A cet égard, un problème lié à celui de la prééminence d’un modèle américain est celui de la prééminence de l’anglais. Une telle unification linguistique est peu vraisemblable sauf si une contrainte majeure externe en faisait un atout, par exemple dans le cas d’une stratégie d’unification d’une partie de l’humanité contre l’autre. Même dans ce cas extrême, il est très probable qu’ensuite des pratiques – ici et là différentes – de cette langue unique, réenclencheraient des processus de diversification.

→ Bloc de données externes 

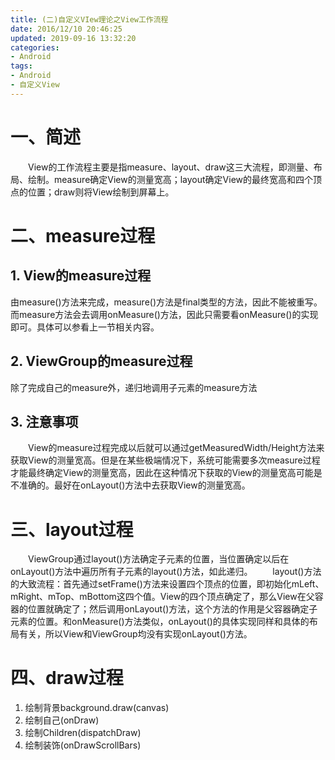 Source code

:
 ```yaml
---
title: (二)自定义VIew理论之View工作流程
date: 2016/12/10 20:46:25
updated: 2019-09-16 13:32:20
categories:
- Android
tags:
- Android
- 自定义View
---
```


# 一、简述
  View的工作流程主要是指measure、layout、draw这三大流程，即测量、布局、绘制。measure确定View的测量宽高；layout确定View的最终宽高和四个顶点的位置；draw则将View绘制到屏幕上。

# 二、measure过程

## 1. View的measure过程
  由measure()方法来完成，measure()方法是final类型的方法，因此不能被重写。而measure方法会去调用onMeasure()方法，因此只需要看onMeasure()的实现即可。具体可以参看上一节相关内容。

## 2. ViewGroup的measure过程
  除了完成自己的measure外，递归地调用子元素的measure方法

## 3. 注意事项
  View的measure过程完成以后就可以通过getMeasuredWidth/Height方法来获取View的测量宽高。但是在某些极端情况下，系统可能需要多次measure过程才能最终确定View的测量宽高，因此在这种情况下获取的View的测量宽高可能是不准确的。最好在onLayout()方法中去获取View的测量宽高。

# 三、layout过程
  ViewGroup通过layout()方法确定子元素的位置，当位置确定以后在onLayout()方法中遍历所有子元素的layout()方法，如此递归。
  layout()方法的大致流程：首先通过setFrame()方法来设置四个顶点的位置，即初始化mLeft、mRight、mTop、mBottom这四个值。View的四个顶点确定了，那么View在父容器的位置就确定了；然后调用onLayout()方法，这个方法的作用是父容器确定子元素的位置。和onMeasure()方法类似，onLayout()的具体实现同样和具体的布局有关，所以View和ViewGroup均没有实现onLayout()方法。

# 四、draw过程

1. 绘制背景background.draw(canvas)
2. 绘制自己(onDraw)
3. 绘制Children(dispatchDraw)
4. 绘制装饰(onDrawScrollBars) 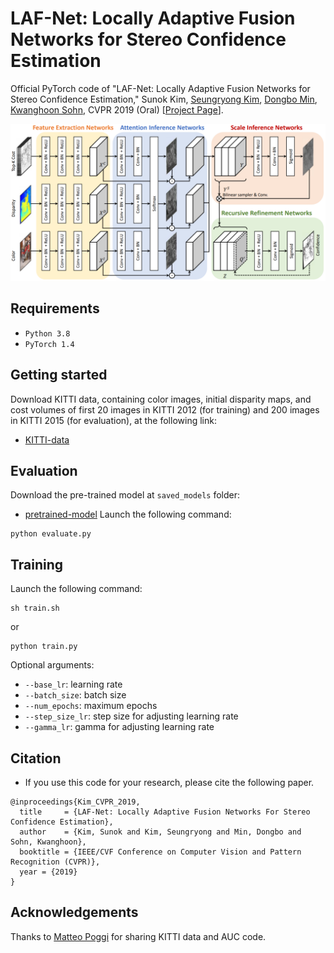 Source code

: # LAF-Net: Locally Adaptive Fusion Networks for Stereo Confidence Estimation
Official PyTorch code of "LAF-Net: Locally Adaptive Fusion Networks for Stereo Confidence Estimation," 
Sunok Kim, [Seungryong Kim](https://seungryong.github.io/), [Dongbo Min](http://cvl.ewha.ac.kr/), [Kwanghoon Sohn](http://diml.yonsei.ac.kr/), CVPR 2019 (Oral) [[Project Page](https://seungryong.github.io/LAFNet/)].

<p align="center">
  <img src="LAF.png" width="600px" alt="LAF"></img>
</p>

## Requirements ##
* `Python 3.8` 
* `PyTorch 1.4`

## Getting started ##
Download KITTI data, containing color images, initial disparity maps, and cost volumes 
of first 20 images in KITTI 2012 (for training) and 200 images in KITTI 2015 (for evaluation), at the following link:
* [KITTI-data](https://?/)

## Evaluation ##
Download the pre-trained model at `saved_models` folder:
* [pretrained-model](https://drive.google.com/file/d/1I2AFVki1YWlY61V75hnf4Y8mQciRU03m/view?usp=sharing)
Launch the following command:
```shell
python evaluate.py
```

## Training ##
Launch the following command:
```shell
sh train.sh
```
or 
```shell
python train.py
```
Optional arguments:
* `--base_lr`: learning rate
* `--batch_size`: batch size
* `--num_epochs`: maximum epochs
* `--step_size_lr`: step size for adjusting learning rate
* `--gamma_lr`: gamma for adjusting learning rate

## Citation
  - If you use this code for your research, please cite the following paper. 
```shell
@inproceedings{Kim_CVPR_2019,
  title     = {LAF-Net: Locally Adaptive Fusion Networks For Stereo Confidence Estimation},
  author    = {Kim, Sunok and Kim, Seungryong and Min, Dongbo and Sohn, Kwanghoon},
  booktitle = {IEEE/CVF Conference on Computer Vision and Pattern Recognition (CVPR)},
  year = {2019}
}
```   

## Acknowledgements

Thanks to [Matteo Poggi](https://mattpoggi.github.io/) for sharing KITTI data and AUC code.
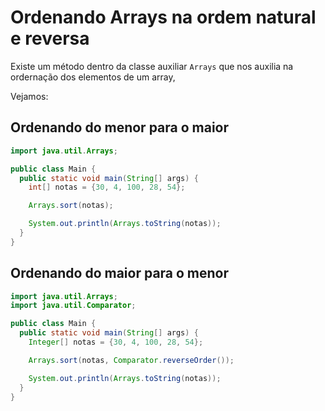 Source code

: # Ordenando Arrays na ordem natural e reversa

Existe um método dentro da classe auxiliar `Arrays` que nos auxilia na ordernação dos elementos de um array,

Vejamos:

## Ordenando do menor para o maior

```java
import java.util.Arrays;

public class Main {
  public static void main(String[] args) {
    int[] notas = {30, 4, 100, 28, 54};

    Arrays.sort(notas);

    System.out.println(Arrays.toString(notas));
  }
}
```

## Ordenando do maior para o menor

```java
import java.util.Arrays;
import java.util.Comparator;

public class Main {
  public static void main(String[] args) {
    Integer[] notas = {30, 4, 100, 28, 54};

    Arrays.sort(notas, Comparator.reverseOrder());

    System.out.println(Arrays.toString(notas));
  }
}
``` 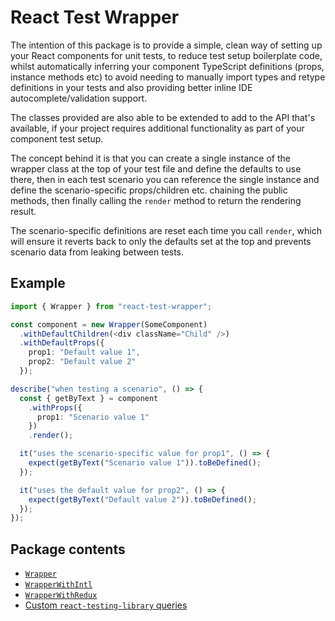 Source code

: React Test Wrapper
==================

The intention of this package is to provide a simple, clean way of setting up your React components
for unit tests, to reduce test setup boilerplate code, whilst automatically inferring your component
TypeScript definitions (props, instance methods etc) to avoid needing to manually import types and
retype definitions in your tests and also providing better inline IDE autocomplete/validation support.

The classes provided are also able to be extended to add to the API that's available, if your
project requires additional functionality as part of your component test setup.

The concept behind it is that you can create a single instance of the wrapper class at the top of
your test file and define the defaults to use there, then in each test scenario you can reference
the single instance and define the scenario-specific props/children etc. chaining the public methods,
then finally calling the `render` method to return the rendering result.

The scenario-specific definitions are reset each time you call `render`, which
will ensure it reverts back to only the defaults set at the top and prevents scenario data from leaking
between tests.

## Example
```typescript jsx
import { Wrapper } from "react-test-wrapper";

const component = new Wrapper(SomeComponent)
  .withDefaultChildren(<div className="Child" />)
  .withDefaultProps({
    prop1: "Default value 1",
    prop2: "Default value 2"
  });

describe("when testing a scenario", () => {
  const { getByText } = component
    .withProps({
      prop1: "Scenario value 1"
    })
    .render();

  it("uses the scenario-specific value for prop1", () => {
    expect(getByText("Scenario value 1")).toBeDefined();
  });

  it("uses the default value for prop2", () => {
    expect(getByText("Default value 2")).toBeDefined();
  });
});
```

Package contents
----------------
- [`Wrapper`](/docs/react-testing-library/Wrapper.md)
- [`WrapperWithIntl`](/docs/react-testing-library/WrapperWithIntl.md)
- [`WrapperWithRedux`](/docs/react-testing-library/WrapperWithRedux.md)
- [Custom `react-testing-library` queries](/docs/react-testing-library/queries.md)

On invoque aussi les nouvelles technologies de l’information et de la communication comme facteur d’unification alors qu’elles sont tout autant facteur de diversification. A ce sujet, François Pignet souligne qu’il existe déjà “sur Internet des moteurs de recherche qui offre une option de traduction automatique…[Certes,] elle est rudimentaire mais elle fonctionne”. Pignet signale encore : qu’un “laboratoire offre sur Internet un service de synthèse de paroles”. Grâce à la conjonction de la traduction automatique et de la synthèse de paroles, il voit déjà réalisé, sur Internet, le mythe de la Pentecôte. « Chacun parlera dans sa propre langue et sera compris instantanément par un interlocuteur étranger dans la langue de celui-ci ». Il en conclut : « qu’une avancée apparemment purement technique peut entraîner des bouleversements culturels, et dans un sens plus égalitaire puisqu’elle ferait tomber la domination d’une langue sur les autres ». Il en va a fortiori des sociétés comme des langues, elles ne sauraient se diriger à partir et vers un unique modèle organisationnel. Il n’y a pas à chercher avec Fukuyama si l’on peut trouver actuellement un modèle opposable au modèle américain. Même s’ils ne sont pas au premier plan, d’autres modèles sont à l’œuvre.